Data items>
+--
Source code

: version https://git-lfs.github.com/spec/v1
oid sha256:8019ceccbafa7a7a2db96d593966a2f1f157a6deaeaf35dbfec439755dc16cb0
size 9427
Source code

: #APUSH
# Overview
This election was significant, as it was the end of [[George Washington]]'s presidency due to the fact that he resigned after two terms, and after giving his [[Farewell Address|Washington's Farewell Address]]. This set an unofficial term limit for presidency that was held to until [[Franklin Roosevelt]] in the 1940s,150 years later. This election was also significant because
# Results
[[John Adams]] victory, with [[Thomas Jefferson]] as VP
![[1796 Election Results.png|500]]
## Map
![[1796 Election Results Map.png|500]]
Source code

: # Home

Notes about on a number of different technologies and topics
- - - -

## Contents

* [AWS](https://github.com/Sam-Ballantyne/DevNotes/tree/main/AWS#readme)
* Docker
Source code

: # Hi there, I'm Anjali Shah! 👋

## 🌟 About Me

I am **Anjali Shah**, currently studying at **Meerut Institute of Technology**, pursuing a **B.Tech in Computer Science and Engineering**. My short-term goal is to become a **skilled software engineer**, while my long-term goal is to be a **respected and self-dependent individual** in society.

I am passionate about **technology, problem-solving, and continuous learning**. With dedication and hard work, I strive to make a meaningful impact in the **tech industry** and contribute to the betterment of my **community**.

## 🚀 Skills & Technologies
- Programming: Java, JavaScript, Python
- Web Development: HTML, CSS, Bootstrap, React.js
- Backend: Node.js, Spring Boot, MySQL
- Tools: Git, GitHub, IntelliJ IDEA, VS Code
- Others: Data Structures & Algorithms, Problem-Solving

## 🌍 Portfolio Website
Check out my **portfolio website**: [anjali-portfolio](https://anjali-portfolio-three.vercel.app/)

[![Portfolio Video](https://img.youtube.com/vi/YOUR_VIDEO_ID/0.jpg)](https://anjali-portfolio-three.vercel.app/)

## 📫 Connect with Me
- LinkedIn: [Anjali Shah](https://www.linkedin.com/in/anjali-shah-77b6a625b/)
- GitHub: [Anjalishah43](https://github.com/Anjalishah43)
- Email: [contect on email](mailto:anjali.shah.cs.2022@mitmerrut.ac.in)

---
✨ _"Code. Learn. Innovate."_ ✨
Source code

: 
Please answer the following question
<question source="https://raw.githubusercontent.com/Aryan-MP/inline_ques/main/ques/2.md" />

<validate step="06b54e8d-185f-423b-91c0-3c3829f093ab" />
+--
Across all the records above, how many lines hold the word "Results"? Answer with only that number.

3